Leaders, you need to settle the issue of motivation. You can’t please everybody. Just about the time you get one person happy, you’ll tick someone else off. Jesus lived for an audience of One. His whole purpose was to please his heavenly Father. Jesus says this in John 5 and 6; “I do not seek My own will, but the will of Him who sent Me” (John 5:30). “I have come down from heaven, not to do My will, but the will of Him who sent Me” (John 6:38). In other words, Jesus said, “The only one I am trying to please is the One who sent Me.”
Jesus wasn’t trying to win a popularity contest; he just wanted to please God.
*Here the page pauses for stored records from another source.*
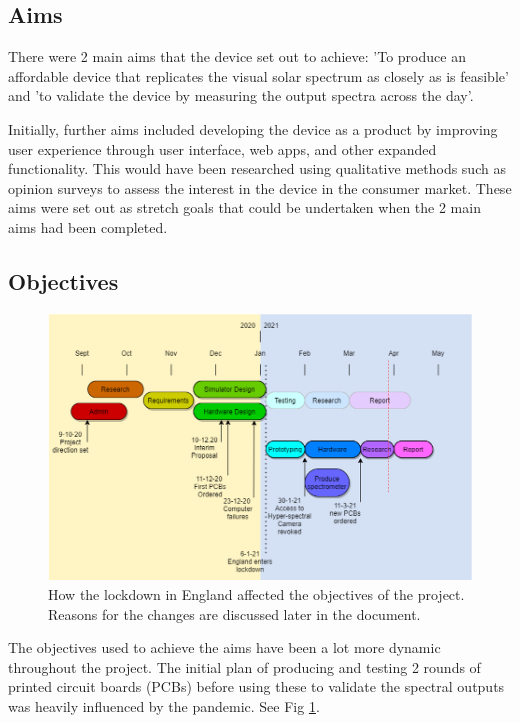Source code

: \subsection{Aims}

There were 2 main aims that the device set out to achieve: 'To produce an affordable device that replicates the visual solar spectrum as closely as is feasible' and 'to validate the device by measuring the output spectra across the day'.

Initially, further aims included developing the device as a product by improving user experience through user interface, web apps, and other expanded functionality. This would have been researched using qualitative methods such as opinion surveys to assess the interest in the device in the consumer market. These aims were set out as stretch goals that could be undertaken when the 2 main aims had been completed.

\subsection{Objectives}

\begin{figure}[bt]
\includegraphics[width=\textwidth]{Images/plan}
\caption{How the lockdown in England affected the objectives of the project. Reasons for the changes are discussed later in the document.}
\label{Objectives}
\end{figure}

The objectives used to achieve the aims have been a lot more dynamic throughout the project. The initial plan of producing and testing 2 rounds of printed circuit boards (PCBs) before using these to validate the spectral outputs was heavily influenced by the pandemic. See Fig \ref{Objectives}.

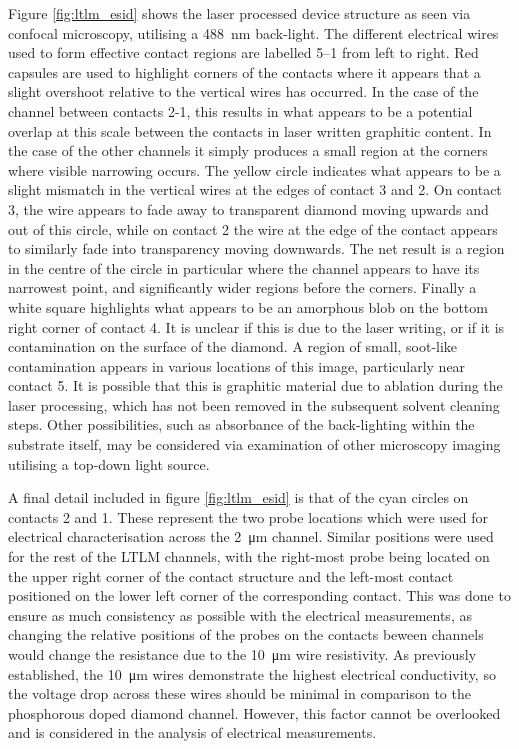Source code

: \begin{refsection}
Figure \ref{fig:ltlm_esid} shows the laser processed device structure as seen via confocal microscopy, utilising a 488~\si{\nano\metre} back-light. The different electrical wires used to form effective contact regions are labelled 5--1 from left to right. Red capsules are used to highlight corners of the contacts where it appears that a slight overshoot relative to the vertical wires has occurred. In the case of the channel between contacts 2-1, this results in what appears to be a potential overlap at this scale between the contacts in laser written graphitic content. In the case of the other channels it simply produces a small region at the corners where visible narrowing occurs. The yellow circle indicates what appears to be a slight mismatch in the vertical wires at the edges of contact 3 and 2. On contact 3, the wire appears to fade away to transparent diamond moving upwards and out of this circle, while on contact 2 the wire at the edge of the contact appears to similarly fade into transparency moving downwards. The net result is a region in the centre of the circle in particular where the channel appears to have its narrowest point, and significantly wider regions before the corners. Finally a white square highlights what appears to be an amorphous blob on the bottom right corner of contact 4. It is unclear if this is due to the laser writing, or if it is contamination on the surface of the diamond. A region of small, soot-like contamination appears in various locations of this image, particularly near contact 5. It is possible that this is graphitic material due to ablation during the laser processing, which has not been removed in the subsequent solvent cleaning steps. Other possibilities, such as absorbance of the back-lighting within the substrate itself, may be considered via examination of other microscopy imaging utilising a top-down light source.

A final detail included in figure \ref{fig:ltlm_esid} is that of the cyan circles on contacts 2 and 1. These represent the two probe locations which were used for electrical characterisation across the 2~\si{\micro\metre} channel. Similar positions were used for the rest of the LTLM channels, with the right-most probe being located on the upper right corner of the contact structure and the left-most contact positioned on the lower left corner of the corresponding contact. This was done to ensure as much consistency as possible with the electrical measurements, as changing the relative positions of the probes on the contacts beween channels would change the resistance due to the 10~\si{\micro\metre} wire resistivity. As previously established, the 10~\si{\micro\metre} wires demonstrate the highest electrical conductivity, so the voltage drop across these wires should be minimal in comparison to the phosphorous doped diamond channel. However, this factor cannot be overlooked and is considered in the analysis of electrical measurements.


\end{refsection}
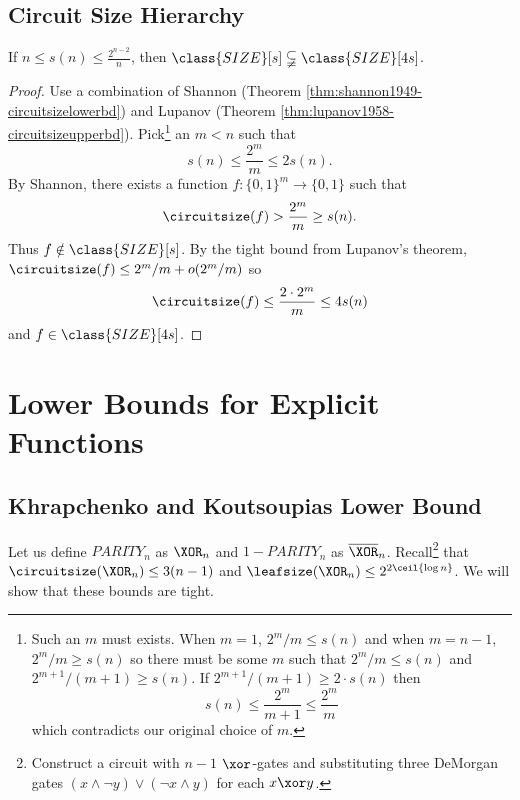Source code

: \subsection{Circuit Size Hierarchy}
\begin{theorem}
	\label{thm:circuitsizehierarchy}
	If $n \leq s(n) \leq \frac{2^{n-2}}{n}$, then $\class{SIZE}[s] \subsetneqq \class{SIZE}[4s]$.
\end{theorem}
\begin{proof}
	Use a combination of Shannon (Theorem \ref{thm:shannon1949-circuitsizelowerbd}) and Lupanov (Theorem \ref{thm:lupanov1958-circuitsizeupperbd}). Pick\footnote{Such an $m$ must exists. When $m = 1$, $2^{m}/m \leq s(n)$ and when $m = n-1$, $2^m/m \geq s(n)$ so there must be some $m$ such that $2^{m}/m \leq s(n)$ and $2^{m+1}/(m+1) \geq s(n)$. If $2^{m+1}/(m+1) \geq 2\cdot s(n)$ then 
	\[s(n) \leq \frac{2^{m}}{m+1} \leq \frac{2^{m}}{m}\]	
	which contradicts our original choice of $m$.} 
	an $m < n$ such that
	\[s(n) \leq \frac{2^m}{m} \leq 2s(n).\]
	By Shannon, there exists a function $f: \{0, 1\}^m \rightarrow \{0,1\}$ such that 
	\[\circuitsize(f) > \frac{2^m}{m} \geq s(n).\]
	Thus $f \notin \class{SIZE}[s]$. By the tight bound from Lupanov's theorem, $\circuitsize(f) \leq 2^m/m + o(2^m/m)$ so 
	\[\circuitsize(f) \leq \frac{2\cdot 2^m}{m} \leq 4s(n)\]
	and $f \in \class{SIZE}[4s]$. 
\end{proof}

\section{Lower Bounds for Explicit Functions}
\subsection{Khrapchenko and Koutsoupias Lower Bound}
Let us define $PARITY_n$ as $\XOR_n$ and $1 - PARITY_n$ as $\overline{\XOR}_n$. Recall\footnote{Construct a circuit with $n-1$ $\xor$-gates and substituting three DeMorgan gates $(x \land \lnot y) \lor (\lnot x \land y)$ for each $x \xor y$.} that $\circuitsize(\XOR_n) \leq 3(n-1)$ and $\leafsize(\XOR_n) \leq 2^{2\ceil{\log n}}$. We will show that these bounds are tight. 

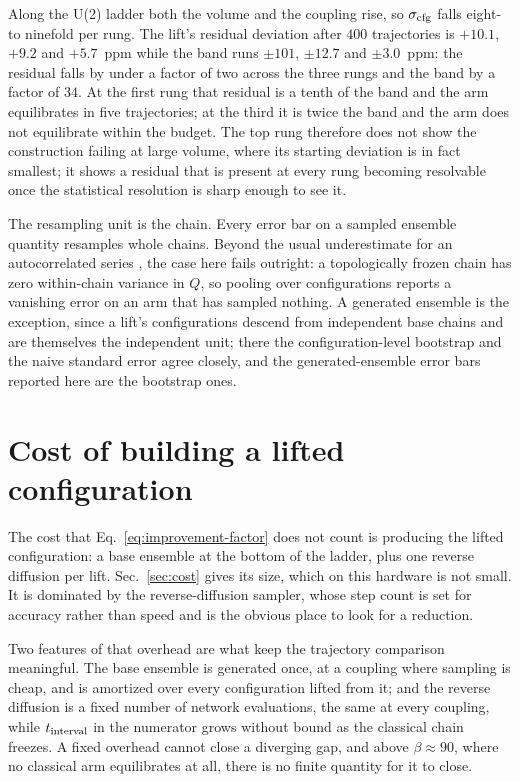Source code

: \documentclass[prd, twocolumn, superscriptaddress, nofootinbib,floatfix]{revtex4-2}
\DeclareRobustCommand{\Eq}[1]{Eq.~\eqref{eq:#1}}
\DeclareRobustCommand{\sect}[1]{Sec.~\ref{sec:#1}}
\begin{document}
Along the U(2) ladder both the volume and the coupling rise, so $\sigma_{\rm
cfg}$ falls eight- to ninefold per rung. The lift's residual deviation after $400$
trajectories is $+10.1$, $+9.2$ and $+5.7$~ppm while the
band runs $\pm101$, $\pm12.7$ and $\pm3.0$~ppm: the residual falls by under a
factor of two across the three rungs and the band by a factor of $34$. At the
first rung that residual is a tenth of the band and the arm equilibrates in five
trajectories; at the third it is twice the band and the arm does not equilibrate
within the budget. The top rung therefore does not show the construction failing at large
volume, where its starting deviation is in fact smallest; it shows a residual
that is present at every rung becoming resolvable once the statistical
resolution is sharp enough to see it.

The resampling unit is the chain. Every error bar on a sampled ensemble quantity
resamples whole chains. Beyond the usual underestimate for an autocorrelated
series \cite{wolff2004}, the case here fails outright: a topologically frozen
chain has zero within-chain variance in $Q$, so pooling over configurations
reports a vanishing error on an arm that has sampled nothing. A generated
ensemble is the exception, since a lift's configurations descend from
independent base chains and are themselves the independent unit; there the
configuration-level bootstrap and the naive standard error agree closely, and
the generated-ensemble error bars reported here are the bootstrap ones.

\section{Cost of building a lifted configuration}
\label{app:overhead}

The cost that \Eq{improvement-factor} does not count is producing the
lifted configuration: a base ensemble at the bottom of the ladder, plus
one reverse diffusion per lift. \sect{cost} gives its size, which on this
hardware is not small. It is dominated by the reverse-diffusion sampler, whose
step count is set for accuracy rather than speed and is the obvious place to
look for a reduction.

Two features of that overhead are what keep the trajectory comparison
meaningful. The base ensemble is generated once, at a coupling where sampling is
cheap, and is amortized over every configuration lifted from it; and the reverse
diffusion is a fixed number of network evaluations, the same at every coupling,
while $t_{\rm interval}$ in the numerator grows without bound as the classical
chain freezes. A fixed overhead cannot close a diverging gap, and above
$\beta\approx90$, where no classical arm equilibrates at all, there is no finite
quantity for it to close.
\end{document}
That’s a lesson we have to learn as leaders. You’ve got to learn not to care about the opinions of others. You’ve got to focus on God’s opinion of what you’re doing. As a leader you should not pay attention to those who cheer you, for they will make you think you are better than you really are, or those who jeer you, for they will make you think you are not as good as you really are. Either one will sidetrack you.
A mentor of mine told me one time, “Don’t try to please every one, for the moment you do, you will please no one.” Who are you trying to please? Because I am a man of faith, I believe the first person we should try to please is God. We were created to bring glory to Him. I think secondly, we ought to try to please ourselves, not in a hedonistic way, but in a self-respecting way. At the end of the day, do I respect myself? Have I stood for and lived out the values that I hold true? Have I held fast to the vision that I believe God has given me, though some are questioning?
At the end of the day I am most satisfied when I can honestly say, “Today, I held fast to my faith, to my values, and to my vision.”